» **YOUR GOAL**: Of the lines below, count those containing the word "tilde". Reply with the number alone.

» **Source texts of formatted documents**:

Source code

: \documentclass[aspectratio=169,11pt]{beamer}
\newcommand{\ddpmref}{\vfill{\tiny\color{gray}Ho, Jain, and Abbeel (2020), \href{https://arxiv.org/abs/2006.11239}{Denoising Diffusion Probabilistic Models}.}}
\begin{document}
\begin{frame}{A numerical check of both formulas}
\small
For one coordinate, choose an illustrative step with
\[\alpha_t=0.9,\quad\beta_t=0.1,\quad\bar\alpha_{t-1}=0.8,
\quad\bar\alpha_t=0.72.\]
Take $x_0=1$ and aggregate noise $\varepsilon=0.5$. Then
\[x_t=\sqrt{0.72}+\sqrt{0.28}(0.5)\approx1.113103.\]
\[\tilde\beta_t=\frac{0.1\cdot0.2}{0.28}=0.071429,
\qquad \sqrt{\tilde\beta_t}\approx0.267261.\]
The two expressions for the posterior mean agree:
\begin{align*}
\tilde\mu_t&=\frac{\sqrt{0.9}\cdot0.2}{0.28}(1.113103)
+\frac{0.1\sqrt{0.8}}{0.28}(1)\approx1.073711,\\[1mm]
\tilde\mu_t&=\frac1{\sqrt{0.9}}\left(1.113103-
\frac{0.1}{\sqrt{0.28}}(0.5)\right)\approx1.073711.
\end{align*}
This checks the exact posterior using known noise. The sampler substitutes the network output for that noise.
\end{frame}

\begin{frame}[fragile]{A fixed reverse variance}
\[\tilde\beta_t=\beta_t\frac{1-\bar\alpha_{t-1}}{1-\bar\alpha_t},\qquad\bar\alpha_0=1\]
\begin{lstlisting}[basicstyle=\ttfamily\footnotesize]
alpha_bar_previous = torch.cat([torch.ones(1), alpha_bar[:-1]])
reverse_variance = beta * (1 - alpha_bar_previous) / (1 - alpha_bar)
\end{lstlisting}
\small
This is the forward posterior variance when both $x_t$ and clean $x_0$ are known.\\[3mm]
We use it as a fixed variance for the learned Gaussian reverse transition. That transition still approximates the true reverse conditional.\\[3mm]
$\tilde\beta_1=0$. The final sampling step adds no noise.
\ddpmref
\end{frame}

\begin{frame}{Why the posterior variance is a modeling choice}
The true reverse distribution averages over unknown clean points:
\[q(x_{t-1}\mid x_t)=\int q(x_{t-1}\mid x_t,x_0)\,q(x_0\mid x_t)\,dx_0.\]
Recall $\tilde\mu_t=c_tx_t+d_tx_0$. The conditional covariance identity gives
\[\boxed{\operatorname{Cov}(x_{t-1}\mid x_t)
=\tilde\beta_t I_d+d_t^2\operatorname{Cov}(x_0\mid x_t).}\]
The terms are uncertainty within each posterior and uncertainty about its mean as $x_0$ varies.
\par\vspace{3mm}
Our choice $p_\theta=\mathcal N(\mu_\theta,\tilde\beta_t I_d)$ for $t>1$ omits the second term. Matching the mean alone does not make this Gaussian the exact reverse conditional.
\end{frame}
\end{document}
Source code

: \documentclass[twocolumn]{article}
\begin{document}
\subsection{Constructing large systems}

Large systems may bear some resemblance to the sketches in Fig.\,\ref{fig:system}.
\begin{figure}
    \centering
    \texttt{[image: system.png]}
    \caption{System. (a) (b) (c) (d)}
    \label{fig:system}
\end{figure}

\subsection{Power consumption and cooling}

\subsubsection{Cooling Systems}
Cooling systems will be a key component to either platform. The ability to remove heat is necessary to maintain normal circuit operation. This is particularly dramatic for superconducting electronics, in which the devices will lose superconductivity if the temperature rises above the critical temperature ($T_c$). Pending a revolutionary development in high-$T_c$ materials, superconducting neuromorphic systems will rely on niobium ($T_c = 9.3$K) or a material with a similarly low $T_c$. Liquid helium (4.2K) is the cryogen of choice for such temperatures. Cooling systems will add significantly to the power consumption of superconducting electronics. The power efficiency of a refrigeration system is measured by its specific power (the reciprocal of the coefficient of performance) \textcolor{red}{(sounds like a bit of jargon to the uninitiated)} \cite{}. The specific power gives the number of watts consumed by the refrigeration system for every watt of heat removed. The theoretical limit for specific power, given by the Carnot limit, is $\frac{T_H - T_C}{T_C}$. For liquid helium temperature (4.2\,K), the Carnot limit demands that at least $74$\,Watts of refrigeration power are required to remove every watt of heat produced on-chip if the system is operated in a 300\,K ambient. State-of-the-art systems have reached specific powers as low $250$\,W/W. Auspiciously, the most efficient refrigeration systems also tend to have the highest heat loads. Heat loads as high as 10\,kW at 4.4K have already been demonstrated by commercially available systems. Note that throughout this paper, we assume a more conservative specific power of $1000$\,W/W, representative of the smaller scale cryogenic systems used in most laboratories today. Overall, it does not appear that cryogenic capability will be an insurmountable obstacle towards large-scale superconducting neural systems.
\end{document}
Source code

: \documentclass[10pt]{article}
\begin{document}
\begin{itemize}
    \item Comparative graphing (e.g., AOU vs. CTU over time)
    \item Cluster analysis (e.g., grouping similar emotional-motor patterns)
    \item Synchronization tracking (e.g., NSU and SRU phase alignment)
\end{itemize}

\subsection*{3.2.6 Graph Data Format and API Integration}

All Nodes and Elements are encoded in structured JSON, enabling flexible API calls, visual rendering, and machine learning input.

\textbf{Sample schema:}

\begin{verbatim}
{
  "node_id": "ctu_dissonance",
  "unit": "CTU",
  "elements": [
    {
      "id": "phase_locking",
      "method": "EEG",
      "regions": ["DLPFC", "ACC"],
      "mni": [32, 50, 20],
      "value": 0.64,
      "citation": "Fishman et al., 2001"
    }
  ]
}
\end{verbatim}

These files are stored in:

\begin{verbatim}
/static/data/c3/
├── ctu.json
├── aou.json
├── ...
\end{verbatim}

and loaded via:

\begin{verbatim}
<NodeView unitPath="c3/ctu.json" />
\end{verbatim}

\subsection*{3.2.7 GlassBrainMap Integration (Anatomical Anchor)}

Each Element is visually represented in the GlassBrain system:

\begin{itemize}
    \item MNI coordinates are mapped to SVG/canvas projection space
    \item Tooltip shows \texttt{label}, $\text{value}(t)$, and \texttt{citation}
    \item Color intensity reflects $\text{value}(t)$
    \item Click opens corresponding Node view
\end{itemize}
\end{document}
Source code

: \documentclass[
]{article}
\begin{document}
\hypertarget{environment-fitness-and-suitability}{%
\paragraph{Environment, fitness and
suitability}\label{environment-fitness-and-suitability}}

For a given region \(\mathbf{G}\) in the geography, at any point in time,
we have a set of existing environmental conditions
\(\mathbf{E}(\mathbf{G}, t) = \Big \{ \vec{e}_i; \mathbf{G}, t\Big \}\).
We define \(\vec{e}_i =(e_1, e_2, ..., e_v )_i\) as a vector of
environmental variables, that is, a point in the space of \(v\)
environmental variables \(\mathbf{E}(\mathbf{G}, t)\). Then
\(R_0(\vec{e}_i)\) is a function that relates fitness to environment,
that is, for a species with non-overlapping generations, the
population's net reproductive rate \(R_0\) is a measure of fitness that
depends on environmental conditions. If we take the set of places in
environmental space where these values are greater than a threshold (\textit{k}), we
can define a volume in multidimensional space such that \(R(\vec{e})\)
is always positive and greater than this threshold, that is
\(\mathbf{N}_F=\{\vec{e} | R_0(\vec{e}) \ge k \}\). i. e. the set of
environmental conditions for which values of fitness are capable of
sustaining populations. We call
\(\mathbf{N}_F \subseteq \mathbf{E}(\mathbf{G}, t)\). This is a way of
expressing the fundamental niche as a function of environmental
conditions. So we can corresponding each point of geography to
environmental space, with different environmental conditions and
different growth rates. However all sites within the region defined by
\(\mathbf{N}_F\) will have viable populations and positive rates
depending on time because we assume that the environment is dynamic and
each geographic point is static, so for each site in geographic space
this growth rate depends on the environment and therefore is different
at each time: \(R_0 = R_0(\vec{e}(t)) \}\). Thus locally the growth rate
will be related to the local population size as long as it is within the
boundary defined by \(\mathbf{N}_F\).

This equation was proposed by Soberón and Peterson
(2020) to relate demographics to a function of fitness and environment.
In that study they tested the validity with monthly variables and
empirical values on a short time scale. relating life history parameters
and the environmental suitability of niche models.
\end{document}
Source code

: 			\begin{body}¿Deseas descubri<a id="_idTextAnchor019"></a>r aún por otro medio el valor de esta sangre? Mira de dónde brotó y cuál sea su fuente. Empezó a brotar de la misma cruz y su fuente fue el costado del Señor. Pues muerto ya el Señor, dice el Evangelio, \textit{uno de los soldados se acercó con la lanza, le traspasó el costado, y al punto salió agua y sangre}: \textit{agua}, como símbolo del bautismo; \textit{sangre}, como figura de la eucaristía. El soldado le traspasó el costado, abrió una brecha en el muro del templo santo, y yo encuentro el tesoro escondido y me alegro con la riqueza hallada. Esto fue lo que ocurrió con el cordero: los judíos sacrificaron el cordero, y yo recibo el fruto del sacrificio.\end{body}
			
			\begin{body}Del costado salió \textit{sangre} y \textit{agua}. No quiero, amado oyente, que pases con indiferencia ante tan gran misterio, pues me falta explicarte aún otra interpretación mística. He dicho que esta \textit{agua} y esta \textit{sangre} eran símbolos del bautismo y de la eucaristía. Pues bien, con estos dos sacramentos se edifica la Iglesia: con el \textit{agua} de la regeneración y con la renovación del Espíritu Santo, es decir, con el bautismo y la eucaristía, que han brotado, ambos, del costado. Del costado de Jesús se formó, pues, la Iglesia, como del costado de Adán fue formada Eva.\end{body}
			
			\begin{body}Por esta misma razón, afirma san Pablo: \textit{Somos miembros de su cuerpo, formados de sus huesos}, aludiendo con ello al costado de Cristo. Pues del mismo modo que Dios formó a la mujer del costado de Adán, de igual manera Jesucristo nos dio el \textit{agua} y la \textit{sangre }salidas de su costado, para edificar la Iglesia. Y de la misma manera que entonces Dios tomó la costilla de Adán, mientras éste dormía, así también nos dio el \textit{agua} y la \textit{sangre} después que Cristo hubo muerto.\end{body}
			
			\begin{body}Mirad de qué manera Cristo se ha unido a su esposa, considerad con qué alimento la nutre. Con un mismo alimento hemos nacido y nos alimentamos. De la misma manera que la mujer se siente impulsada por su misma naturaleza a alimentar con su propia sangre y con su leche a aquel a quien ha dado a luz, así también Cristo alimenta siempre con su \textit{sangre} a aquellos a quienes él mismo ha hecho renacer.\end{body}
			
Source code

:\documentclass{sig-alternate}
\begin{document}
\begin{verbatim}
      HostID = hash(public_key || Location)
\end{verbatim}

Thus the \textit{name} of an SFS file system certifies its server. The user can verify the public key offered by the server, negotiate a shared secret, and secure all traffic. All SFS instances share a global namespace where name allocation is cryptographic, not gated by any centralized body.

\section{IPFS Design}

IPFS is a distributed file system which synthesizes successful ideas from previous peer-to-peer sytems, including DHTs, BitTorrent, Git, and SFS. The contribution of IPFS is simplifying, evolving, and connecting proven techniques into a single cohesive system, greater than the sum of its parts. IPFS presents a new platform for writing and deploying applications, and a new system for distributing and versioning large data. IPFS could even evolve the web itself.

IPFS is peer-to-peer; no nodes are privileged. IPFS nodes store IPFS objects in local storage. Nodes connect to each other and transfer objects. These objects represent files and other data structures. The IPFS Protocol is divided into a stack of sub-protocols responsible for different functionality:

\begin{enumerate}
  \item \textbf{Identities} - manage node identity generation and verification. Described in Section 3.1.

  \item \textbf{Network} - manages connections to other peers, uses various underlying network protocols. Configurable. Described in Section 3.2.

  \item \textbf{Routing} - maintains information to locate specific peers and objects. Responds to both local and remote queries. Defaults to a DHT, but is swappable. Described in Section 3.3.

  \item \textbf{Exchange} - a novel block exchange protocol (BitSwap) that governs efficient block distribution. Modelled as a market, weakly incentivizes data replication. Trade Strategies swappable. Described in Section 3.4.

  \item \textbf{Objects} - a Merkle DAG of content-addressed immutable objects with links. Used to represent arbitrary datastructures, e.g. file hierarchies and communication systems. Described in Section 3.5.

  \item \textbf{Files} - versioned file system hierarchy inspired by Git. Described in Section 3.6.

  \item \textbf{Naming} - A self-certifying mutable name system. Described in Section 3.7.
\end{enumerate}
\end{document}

» **TASK OUTPUT**: 9